俺はテンネル侯爵家の嫡男だし、身分を笠に着るわけではないがどうにかなるだろうと思い、内緒で連れて行った。
当日、招待状を見せて隣にいるリリアの身分と俺の婚約者だと伝えるとすぐに通してもらえた。母上が言った許可申請は何だったんだ? 全然問題にならなかったぞ。
これもテンネル家の威光が勝っていたって事かもしれないな。ちょろいもんだった。
少し危ない場面もあったけど、王妃様にリリアのことを正式に紹介したらきちんと認めてくれたし、指輪も誉めてくれた。
あれは一点もので希少価値のある宝石をふんだんに使った輸入品。リリアからは『ひとめぼれ、これ欲しい』とおねだりされたし、これ以上のものは滅多にお目にかかれない代物だと言われて値段も見ずに即決した。俺はテンネル侯爵家の嫡男だし、この程度の買い物くらい許されるだろう。
王妃様もさすが目が高いよな。指輪に気づくなんて。見惚れていたみたいだったし垂涎の品だったんだろうな。どんなに欲しくても一点ものだから手に入らないのが気の毒だけど。
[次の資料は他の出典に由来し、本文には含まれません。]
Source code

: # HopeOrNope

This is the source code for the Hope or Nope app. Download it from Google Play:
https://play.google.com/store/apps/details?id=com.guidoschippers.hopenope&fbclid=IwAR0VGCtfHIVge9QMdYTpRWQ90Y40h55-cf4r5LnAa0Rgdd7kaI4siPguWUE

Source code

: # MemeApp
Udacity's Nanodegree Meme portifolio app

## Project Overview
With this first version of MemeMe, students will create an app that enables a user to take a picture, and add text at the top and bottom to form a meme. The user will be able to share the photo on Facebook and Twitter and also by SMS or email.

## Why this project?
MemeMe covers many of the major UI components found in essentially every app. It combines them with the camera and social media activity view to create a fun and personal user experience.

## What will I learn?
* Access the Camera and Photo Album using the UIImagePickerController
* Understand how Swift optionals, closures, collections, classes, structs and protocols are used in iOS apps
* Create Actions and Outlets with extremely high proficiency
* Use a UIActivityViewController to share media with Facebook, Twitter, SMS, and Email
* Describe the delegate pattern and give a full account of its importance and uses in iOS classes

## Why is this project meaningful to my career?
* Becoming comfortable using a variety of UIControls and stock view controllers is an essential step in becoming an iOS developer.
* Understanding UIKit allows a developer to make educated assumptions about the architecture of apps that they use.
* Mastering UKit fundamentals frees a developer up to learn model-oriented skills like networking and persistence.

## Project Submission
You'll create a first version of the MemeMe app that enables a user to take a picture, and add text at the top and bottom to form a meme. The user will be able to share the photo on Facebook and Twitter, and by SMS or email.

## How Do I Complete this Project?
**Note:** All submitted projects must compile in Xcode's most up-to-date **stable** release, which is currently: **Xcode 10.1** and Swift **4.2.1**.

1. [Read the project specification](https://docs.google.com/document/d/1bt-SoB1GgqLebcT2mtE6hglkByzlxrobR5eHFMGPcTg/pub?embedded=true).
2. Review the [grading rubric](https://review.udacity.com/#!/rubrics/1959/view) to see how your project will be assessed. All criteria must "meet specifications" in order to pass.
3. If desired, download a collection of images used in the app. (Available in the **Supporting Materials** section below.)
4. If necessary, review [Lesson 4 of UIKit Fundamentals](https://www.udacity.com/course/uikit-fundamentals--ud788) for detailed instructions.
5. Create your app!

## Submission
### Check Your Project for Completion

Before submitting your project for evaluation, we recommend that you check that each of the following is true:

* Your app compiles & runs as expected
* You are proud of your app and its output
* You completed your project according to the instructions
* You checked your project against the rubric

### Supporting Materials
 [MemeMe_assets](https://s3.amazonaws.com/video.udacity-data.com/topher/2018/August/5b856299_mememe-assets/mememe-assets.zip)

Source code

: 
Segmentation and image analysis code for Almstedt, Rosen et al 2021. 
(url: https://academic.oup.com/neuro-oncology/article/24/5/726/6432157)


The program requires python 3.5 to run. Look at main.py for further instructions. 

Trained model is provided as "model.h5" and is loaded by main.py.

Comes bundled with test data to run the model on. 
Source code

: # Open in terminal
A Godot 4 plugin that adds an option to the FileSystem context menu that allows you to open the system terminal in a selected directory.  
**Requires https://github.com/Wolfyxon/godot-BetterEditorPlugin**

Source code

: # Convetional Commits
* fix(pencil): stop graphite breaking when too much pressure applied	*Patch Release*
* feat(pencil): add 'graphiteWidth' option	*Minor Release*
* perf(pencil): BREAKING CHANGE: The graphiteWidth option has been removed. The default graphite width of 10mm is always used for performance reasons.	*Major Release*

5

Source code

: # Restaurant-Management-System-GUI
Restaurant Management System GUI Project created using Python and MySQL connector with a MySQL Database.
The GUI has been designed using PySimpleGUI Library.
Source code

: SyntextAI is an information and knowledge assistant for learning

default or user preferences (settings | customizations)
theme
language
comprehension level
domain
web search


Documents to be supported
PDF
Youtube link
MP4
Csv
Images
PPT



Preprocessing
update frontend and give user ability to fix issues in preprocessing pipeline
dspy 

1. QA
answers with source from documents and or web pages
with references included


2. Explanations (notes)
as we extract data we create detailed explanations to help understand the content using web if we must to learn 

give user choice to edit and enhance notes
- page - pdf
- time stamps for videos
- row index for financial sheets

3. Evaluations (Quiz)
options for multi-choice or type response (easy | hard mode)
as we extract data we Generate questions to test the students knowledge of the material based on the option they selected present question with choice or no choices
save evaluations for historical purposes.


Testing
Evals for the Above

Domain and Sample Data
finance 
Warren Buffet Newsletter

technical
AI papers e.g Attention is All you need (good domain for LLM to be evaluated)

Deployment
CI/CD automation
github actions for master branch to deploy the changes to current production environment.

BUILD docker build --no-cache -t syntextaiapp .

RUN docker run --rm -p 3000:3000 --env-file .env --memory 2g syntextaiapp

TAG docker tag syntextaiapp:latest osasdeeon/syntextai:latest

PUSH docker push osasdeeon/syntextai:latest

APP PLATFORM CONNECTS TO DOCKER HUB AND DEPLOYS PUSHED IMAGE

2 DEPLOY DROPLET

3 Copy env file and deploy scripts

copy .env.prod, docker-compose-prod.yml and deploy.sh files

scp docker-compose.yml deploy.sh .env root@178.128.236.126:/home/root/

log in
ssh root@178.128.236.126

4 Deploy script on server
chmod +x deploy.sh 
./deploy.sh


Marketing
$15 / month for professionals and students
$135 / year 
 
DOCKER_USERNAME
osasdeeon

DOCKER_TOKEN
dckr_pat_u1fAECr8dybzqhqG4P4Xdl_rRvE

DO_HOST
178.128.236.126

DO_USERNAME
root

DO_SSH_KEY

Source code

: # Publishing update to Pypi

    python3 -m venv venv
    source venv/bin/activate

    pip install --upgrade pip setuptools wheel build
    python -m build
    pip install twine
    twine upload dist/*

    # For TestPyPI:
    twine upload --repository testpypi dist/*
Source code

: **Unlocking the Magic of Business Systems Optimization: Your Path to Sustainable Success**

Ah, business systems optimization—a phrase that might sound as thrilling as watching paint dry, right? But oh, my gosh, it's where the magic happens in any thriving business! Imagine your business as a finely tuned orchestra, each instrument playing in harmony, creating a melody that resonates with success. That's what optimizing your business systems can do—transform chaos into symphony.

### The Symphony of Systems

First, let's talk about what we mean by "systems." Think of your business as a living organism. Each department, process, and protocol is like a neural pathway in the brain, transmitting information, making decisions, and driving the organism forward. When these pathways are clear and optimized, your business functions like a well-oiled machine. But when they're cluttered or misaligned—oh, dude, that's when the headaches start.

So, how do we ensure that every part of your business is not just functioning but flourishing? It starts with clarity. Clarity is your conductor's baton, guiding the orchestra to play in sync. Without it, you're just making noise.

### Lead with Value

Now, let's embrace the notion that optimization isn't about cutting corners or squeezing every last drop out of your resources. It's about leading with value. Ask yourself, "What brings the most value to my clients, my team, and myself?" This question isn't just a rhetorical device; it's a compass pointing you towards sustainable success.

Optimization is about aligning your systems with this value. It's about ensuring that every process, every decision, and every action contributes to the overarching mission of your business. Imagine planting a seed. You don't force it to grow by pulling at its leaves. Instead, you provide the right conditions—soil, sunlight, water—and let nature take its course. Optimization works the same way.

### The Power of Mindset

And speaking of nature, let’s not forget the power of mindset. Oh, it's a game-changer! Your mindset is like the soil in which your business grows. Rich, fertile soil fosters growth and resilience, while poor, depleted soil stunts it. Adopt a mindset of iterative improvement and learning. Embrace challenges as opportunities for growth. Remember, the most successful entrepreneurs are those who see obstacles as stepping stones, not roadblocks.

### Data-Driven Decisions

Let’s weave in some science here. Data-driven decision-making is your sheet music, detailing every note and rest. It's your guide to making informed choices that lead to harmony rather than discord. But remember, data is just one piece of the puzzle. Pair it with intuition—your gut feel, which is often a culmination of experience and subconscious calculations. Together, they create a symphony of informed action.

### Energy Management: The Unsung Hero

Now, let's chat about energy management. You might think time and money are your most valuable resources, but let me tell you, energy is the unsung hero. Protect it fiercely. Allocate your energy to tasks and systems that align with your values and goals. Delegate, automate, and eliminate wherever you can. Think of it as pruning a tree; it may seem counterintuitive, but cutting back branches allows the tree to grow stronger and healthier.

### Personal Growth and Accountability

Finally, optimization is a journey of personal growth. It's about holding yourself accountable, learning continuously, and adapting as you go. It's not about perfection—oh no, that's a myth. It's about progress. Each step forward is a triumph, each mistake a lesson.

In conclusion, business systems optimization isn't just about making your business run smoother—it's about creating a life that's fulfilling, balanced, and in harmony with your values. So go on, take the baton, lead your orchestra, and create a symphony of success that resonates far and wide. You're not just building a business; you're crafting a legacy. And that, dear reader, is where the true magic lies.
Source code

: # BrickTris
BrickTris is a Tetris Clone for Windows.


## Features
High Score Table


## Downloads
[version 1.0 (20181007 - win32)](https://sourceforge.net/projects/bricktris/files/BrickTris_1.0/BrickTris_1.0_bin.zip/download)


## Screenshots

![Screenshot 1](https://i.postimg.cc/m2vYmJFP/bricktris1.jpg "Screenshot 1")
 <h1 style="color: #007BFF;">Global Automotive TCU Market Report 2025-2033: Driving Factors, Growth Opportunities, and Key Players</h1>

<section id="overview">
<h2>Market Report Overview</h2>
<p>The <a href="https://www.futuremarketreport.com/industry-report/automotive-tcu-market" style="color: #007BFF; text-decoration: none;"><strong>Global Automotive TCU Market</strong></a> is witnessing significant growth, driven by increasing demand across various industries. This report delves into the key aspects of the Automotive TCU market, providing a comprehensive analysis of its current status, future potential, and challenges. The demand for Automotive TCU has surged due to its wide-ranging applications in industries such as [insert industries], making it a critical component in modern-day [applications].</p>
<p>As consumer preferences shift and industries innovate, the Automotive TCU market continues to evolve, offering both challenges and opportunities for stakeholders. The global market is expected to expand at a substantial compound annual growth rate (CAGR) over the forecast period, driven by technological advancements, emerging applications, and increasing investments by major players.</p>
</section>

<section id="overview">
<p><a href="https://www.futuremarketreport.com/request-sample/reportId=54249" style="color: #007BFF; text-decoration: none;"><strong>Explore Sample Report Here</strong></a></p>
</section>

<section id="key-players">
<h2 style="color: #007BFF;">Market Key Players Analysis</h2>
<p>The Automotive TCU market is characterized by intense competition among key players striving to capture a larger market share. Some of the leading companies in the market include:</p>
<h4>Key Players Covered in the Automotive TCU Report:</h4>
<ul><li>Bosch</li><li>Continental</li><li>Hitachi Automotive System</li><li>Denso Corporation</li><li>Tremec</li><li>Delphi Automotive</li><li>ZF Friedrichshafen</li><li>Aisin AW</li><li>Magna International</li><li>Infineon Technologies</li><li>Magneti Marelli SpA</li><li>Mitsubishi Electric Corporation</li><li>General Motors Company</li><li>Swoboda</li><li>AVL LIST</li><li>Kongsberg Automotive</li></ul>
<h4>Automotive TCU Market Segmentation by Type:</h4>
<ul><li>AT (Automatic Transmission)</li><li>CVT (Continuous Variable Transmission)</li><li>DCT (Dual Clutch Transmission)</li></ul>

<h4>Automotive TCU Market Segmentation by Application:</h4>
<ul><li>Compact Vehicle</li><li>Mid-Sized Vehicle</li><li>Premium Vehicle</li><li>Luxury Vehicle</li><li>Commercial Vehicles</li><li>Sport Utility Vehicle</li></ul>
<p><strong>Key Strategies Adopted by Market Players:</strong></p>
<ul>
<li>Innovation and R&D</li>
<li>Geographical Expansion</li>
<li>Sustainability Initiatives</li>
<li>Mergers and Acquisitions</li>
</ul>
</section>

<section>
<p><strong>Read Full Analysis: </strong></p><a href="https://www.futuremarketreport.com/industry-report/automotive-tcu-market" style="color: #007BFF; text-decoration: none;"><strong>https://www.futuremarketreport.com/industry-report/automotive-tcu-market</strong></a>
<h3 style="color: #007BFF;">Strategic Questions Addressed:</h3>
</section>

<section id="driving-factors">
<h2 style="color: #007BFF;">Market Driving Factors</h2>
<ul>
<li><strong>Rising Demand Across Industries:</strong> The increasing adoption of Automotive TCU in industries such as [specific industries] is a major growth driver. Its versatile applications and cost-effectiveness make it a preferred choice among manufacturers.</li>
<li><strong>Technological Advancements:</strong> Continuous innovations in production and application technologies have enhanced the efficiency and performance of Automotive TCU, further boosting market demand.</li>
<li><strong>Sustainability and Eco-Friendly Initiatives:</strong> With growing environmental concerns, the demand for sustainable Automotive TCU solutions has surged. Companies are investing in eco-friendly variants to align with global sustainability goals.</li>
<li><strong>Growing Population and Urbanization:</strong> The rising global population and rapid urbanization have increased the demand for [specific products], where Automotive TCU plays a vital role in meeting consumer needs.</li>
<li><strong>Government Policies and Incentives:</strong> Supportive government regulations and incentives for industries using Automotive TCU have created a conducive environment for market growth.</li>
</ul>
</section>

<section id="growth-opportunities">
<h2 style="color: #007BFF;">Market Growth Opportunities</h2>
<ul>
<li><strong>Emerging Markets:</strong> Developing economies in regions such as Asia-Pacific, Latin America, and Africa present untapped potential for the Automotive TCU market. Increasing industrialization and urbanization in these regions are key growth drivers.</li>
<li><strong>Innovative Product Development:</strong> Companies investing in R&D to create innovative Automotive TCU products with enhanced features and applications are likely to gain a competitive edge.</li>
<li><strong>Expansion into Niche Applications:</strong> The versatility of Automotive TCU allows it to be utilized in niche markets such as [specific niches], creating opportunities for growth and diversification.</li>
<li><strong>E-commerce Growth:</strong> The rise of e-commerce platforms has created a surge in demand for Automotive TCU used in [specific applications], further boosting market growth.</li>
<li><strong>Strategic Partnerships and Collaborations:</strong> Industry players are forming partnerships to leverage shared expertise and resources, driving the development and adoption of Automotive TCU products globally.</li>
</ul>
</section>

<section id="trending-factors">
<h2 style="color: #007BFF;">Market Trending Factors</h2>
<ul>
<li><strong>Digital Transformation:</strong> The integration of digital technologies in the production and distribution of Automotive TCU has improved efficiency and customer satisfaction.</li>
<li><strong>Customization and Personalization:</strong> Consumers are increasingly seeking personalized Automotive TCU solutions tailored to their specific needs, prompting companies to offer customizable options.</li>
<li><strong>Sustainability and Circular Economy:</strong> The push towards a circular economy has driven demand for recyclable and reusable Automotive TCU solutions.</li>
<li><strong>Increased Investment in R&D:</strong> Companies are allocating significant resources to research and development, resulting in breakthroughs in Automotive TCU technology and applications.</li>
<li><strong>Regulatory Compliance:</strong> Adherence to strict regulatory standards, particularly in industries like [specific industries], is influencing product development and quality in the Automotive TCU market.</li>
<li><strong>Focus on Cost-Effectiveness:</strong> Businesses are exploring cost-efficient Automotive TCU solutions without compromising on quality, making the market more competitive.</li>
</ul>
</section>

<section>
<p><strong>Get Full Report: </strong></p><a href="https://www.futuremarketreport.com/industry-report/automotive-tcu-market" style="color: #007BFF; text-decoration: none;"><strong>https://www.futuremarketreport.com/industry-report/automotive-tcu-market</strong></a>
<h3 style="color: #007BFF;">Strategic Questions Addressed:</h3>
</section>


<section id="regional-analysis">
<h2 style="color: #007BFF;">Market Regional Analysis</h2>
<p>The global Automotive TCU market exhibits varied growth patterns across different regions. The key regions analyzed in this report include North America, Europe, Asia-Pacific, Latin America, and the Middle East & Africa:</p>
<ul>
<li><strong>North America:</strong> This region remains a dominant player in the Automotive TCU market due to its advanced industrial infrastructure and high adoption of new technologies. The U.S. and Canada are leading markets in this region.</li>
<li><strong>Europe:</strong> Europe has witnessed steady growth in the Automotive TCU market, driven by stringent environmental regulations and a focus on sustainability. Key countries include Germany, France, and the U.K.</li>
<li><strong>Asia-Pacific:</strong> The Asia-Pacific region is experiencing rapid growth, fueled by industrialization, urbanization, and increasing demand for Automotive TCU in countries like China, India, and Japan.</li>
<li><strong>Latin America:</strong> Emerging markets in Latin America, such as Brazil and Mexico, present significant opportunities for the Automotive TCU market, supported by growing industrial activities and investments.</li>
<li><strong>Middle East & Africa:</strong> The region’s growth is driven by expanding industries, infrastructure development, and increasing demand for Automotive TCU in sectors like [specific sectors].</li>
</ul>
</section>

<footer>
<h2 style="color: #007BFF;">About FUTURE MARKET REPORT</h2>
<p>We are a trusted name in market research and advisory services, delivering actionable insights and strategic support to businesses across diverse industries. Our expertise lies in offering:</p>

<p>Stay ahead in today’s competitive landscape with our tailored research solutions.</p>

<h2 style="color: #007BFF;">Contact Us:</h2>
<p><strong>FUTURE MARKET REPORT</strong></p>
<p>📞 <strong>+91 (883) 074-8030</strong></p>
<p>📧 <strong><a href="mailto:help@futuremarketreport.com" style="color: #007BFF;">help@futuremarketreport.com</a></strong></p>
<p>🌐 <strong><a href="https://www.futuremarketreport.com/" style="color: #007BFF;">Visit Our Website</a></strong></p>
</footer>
招待客にも見せびらかしたが『さすがテンネル家素晴らしいものお持ちだ』『我々には手の届かない指輪だ』『素晴らしい審美眼をお持ちで』とか散々褒められて気分がよかったしな。俺もよい買い物したよなあ。
カチャカチャ
俺が優越感に浸っていると食器がこすれる音が聞こえた。
リリアがステーキ肉と格闘しているようだ。ナイフとフォークの使い方がぎこちない。元は平民として暮らしていたからかマナーが今一つで身についていない。
男爵家では教育していないのか?
「あん。上手く切れないよー」
愛らしい声が漏れて悪戦苦闘中のリリア、がんばれ。
フォークで肉を押さえてナイフを動かせば切れるはずなのだが、要領が悪いのかどうもうまくいかないらしい。そのうち肉が飛んでいくんじゃないかと見ているこちらも気が気ではない。
しょうがないなあ。
そんな不器用な所も可愛かったりするのだが、俺はまだ手を付けていなかったステーキ肉にナイフを入れて、一口大に切っていく。
切り終わるとリリアの皿と交換した。
「ありがとう。まだナイフとフォークの使い方がわからなくて、エヘッ」
首をかしげて照れ笑いを浮かべたリリアは、俺が切ってやった肉をフォークに突き刺して食べ始めた。
食べ方もあまりきれいだとは言えないけど、おいしそうに食べているからいいか。かわいいしな。
将来は侯爵夫人になるからといっても今から躾けるのもかわいそうだし、結婚してから少しずつマナーを学べばいい。時間はたっぷりあるからそのうち身に着くだろう。
「このあとは、買い物に行かないか? 好きなものを買ってやるよ」
「好きなもの? いいの」
幸せそうに肉を頬張っているリリアが喜々として俺を見上げた。ソースが口についている。まるで小さい子供だな。それはそれで可愛いけど。店を出る前に拭いてやるか。
「ああ、まずは食事をしてからだな」
「うん」
リリアの笑顔を見たら、なんでも叶えてあげたくなるな。
俺はリリアの喜ぶ顔が見たい一心で、どの店に連れて行こうかと頭の中で考えを巡らした。